Within the internal security context, the shock to the system administered by 26/11 has resulted in a greater focus on the threat of terrorism and insurgency in the country, and a number of new measures have already been announced or initiated. Long pending sanctions to strengthen the Intelligence Bureau have been cleared. The Multi Agency Centre (MAC), the Congress Pledge Document claims, has been established and "connectivity has been achieved between MAC and S-MACs in the State Capital and the Special Branch of the Police in the State. All these Centres are now functioning on a 24x7 basis…" Surprisingly, however, the Ministry of Home Affairs’ (MHA) Website claims that "Sanction has been issued for site preparation at 30 locations in India to establish connectivity between the Multi Agency Centre (MAC), SMAC and the Special Branch of the State Police concerned". There is obviously some routine fudging here, and what is ‘sanctioned’ is evidently projected as having been achieved. The reality, of course, is that the MAC-SMAC structure remains in its infancy, as does the national intelligence database it is intended to create – but the impediments that had long obstructed these initiatives are now quickly being removed. The sheer burden of cumulative capacity constraints will, however, continue to dog these projects for some time to come.

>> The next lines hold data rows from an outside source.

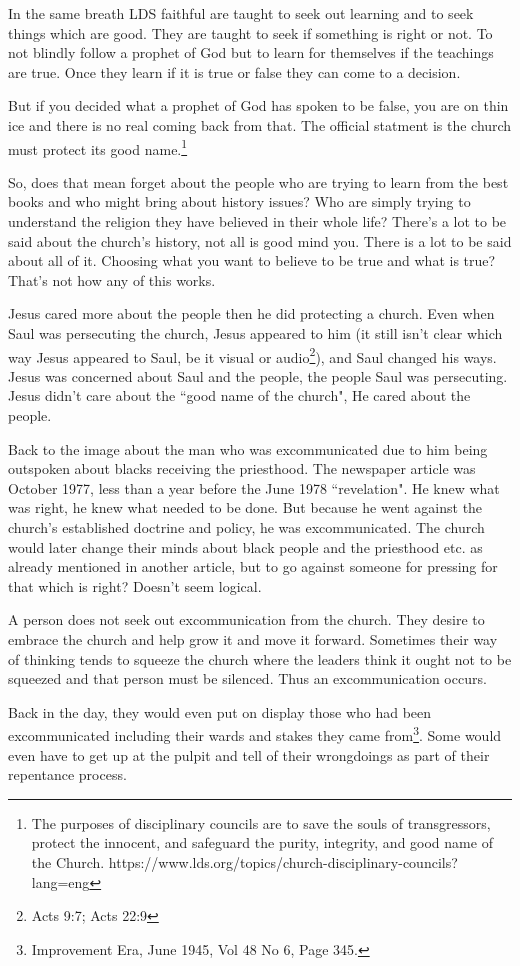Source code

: In the same breath LDS faithful are taught to seek out learning and to seek things
which are good. They are taught to seek if something is right or not. To not blindly
follow a prophet of God but to learn for themselves if the teachings are true. Once
they learn if it is true or false they can come to a decision.

But if you decided what a prophet of God has spoken to be false, you are on thin ice
and there is no real coming back from that. The official statment is the church must
protect its good name.\footnote{
The purposes of disciplinary councils are to save the souls of transgressors, 
protect the innocent, and safeguard the purity, integrity, 
and good name of the Church.
https://www.lds.org/topics/church-disciplinary-councils?lang=eng
}

So, does that mean forget about the people who are trying to learn from the best
books and who might bring about history issues? Who are simply trying to understand
the religion they have believed in their whole life? There's a lot to be said about
the church's history, not all is good mind you. There is a lot to be said about all
of it. Choosing what you want to believe to be true and what is true? That's not how
any of this works.

Jesus cared more about the people then he did protecting a church. Even when Saul was
persecuting the church, Jesus appeared to him (it still isn't clear which way Jesus
appeared to Saul, be it visual or audio\footnote{Acts 9:7; Acts 22:9}), 
and Saul changed his ways. Jesus was concerned about Saul and the people, the people 
Saul was persecuting. Jesus didn't care about the ``good name of the church", He 
cared about the people.

Back to the image about the man who was excommunicated due to him being outspoken
about blacks receiving the priesthood. The newspaper article was October 1977, less
than a year before the June 1978 ``revelation". He knew what was right, he knew what
needed to be done. But because he went against the church's established doctrine and
policy, he was excommunicated. The church would later change their minds about black
people and the priesthood etc. as already mentioned in another article, but to go
against someone for pressing for that which is right? Doesn't seem logical.

A person does not seek out excommunication from the church. They desire to embrace
the church and help grow it and move it forward. Sometimes their way of thinking
tends to squeeze the church where the leaders think it ought not to be squeezed and
that person must be silenced. Thus an excommunication occurs.

Back in the day, they would even put on display those who had been excommunicated
including their wards and stakes they came from\footnote{Improvement Era, June 1945, 
Vol 48 No 6, Page 345.}. Some would even have to get up at the pulpit and tell of 
their wrongdoings as part of their repentance process.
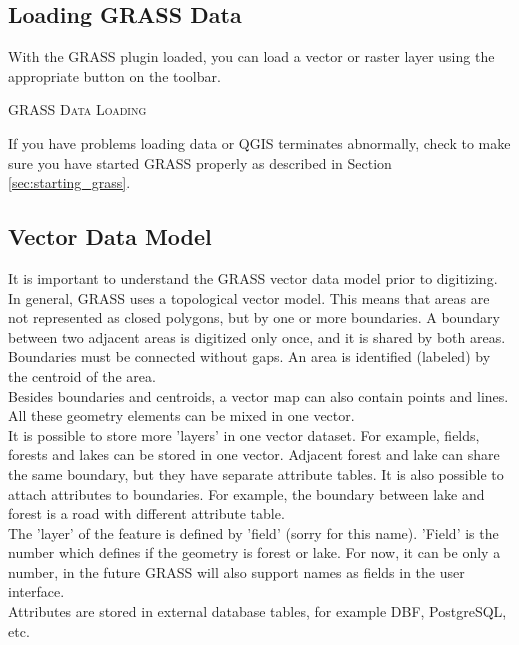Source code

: \documentclass[10pt,english]{article}
\newcommand\qgistip[1]{\raggedright\small{#1}}
\begin{document}
\begin{onehalfspace}
\subsection{Loading GRASS Data}
With the GRASS plugin loaded, you can load a vector or raster layer using the appropriate button on the toolbar. \begin{Tip}\caption{\textsc{GRASS Data Loading}}
\qgistip{If you have problems loading data or QGIS terminates abnormally, check to make sure you have started GRASS properly as described in Section \ref{sec:starting_grass}.
}
\end{Tip} 
\subsection{Vector Data Model}
It is important to understand the GRASS vector data model prior to
digitizing.
In general, GRASS uses a topological vector model. This
means that areas are not represented as closed polygons, but by one or more
boundaries. A boundary between two adjacent areas is digitized only once, and it
is shared by both areas. Boundaries must be connected without gaps. An area is
identified (labeled) by the centroid of the area.\\

Besides boundaries and centroids, a vector map can also contain
points and lines. All these geometry elements can be mixed
in one vector.\\

It is possible to store more 'layers' in one vector dataset. For example,
fields, forests and lakes can be stored in one vector. Adjacent
forest and lake can share the same boundary, but they have separate attribute tables.
It is also possible to attach attributes to boundaries. For example, the boundary between lake and forest is a road with different attribute table.\\

The 'layer' of the feature is defined by 'field' (sorry for this name).
'Field' is the number which defines if the geometry is forest or lake.
For now, it can be only a number, in the future GRASS will also support  
names as fields in the user interface.\\

Attributes are stored in external database tables, for example
DBF, PostgreSQL, etc.\\


\end{onehalfspace}
\end{document}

Among other post-26/11 initiatives, whatever their actual implementation or utility, that the MHA lists, are:

  • Identification of land to establish NSG hubs in Mumbai, Kolkata, Chennai and Hyderabad.
  • Voluntary agreement between the NSG and eight scheduled airline operators to provide aircraft within 30-45 minutes in case of emergency.
  • Amendment of the Central Industrial Security Force (CISF) Act to enable the CISF to extend security cover to private, joint and cooperative sector establishments.
  • Sanction of INR 2.39 billion for the creation of infrastructure for various CPMFs.
  • Sanction of INR 7.05 billion under the Modernisation of Police Forces scheme for 14 States under the Annual Action Plans for 2009-10.
  • Approval for augmentation of 383 Border Observation Posts (BOPs) on the Indo-Bangladesh border (adding to 802 existing), and 126 BOPs on the Indo-Pak border (adding to 609 existing). Construction is to be completed by 2012-13.
  • Sanction of 94 posts to the National Investigation Agency (NIA)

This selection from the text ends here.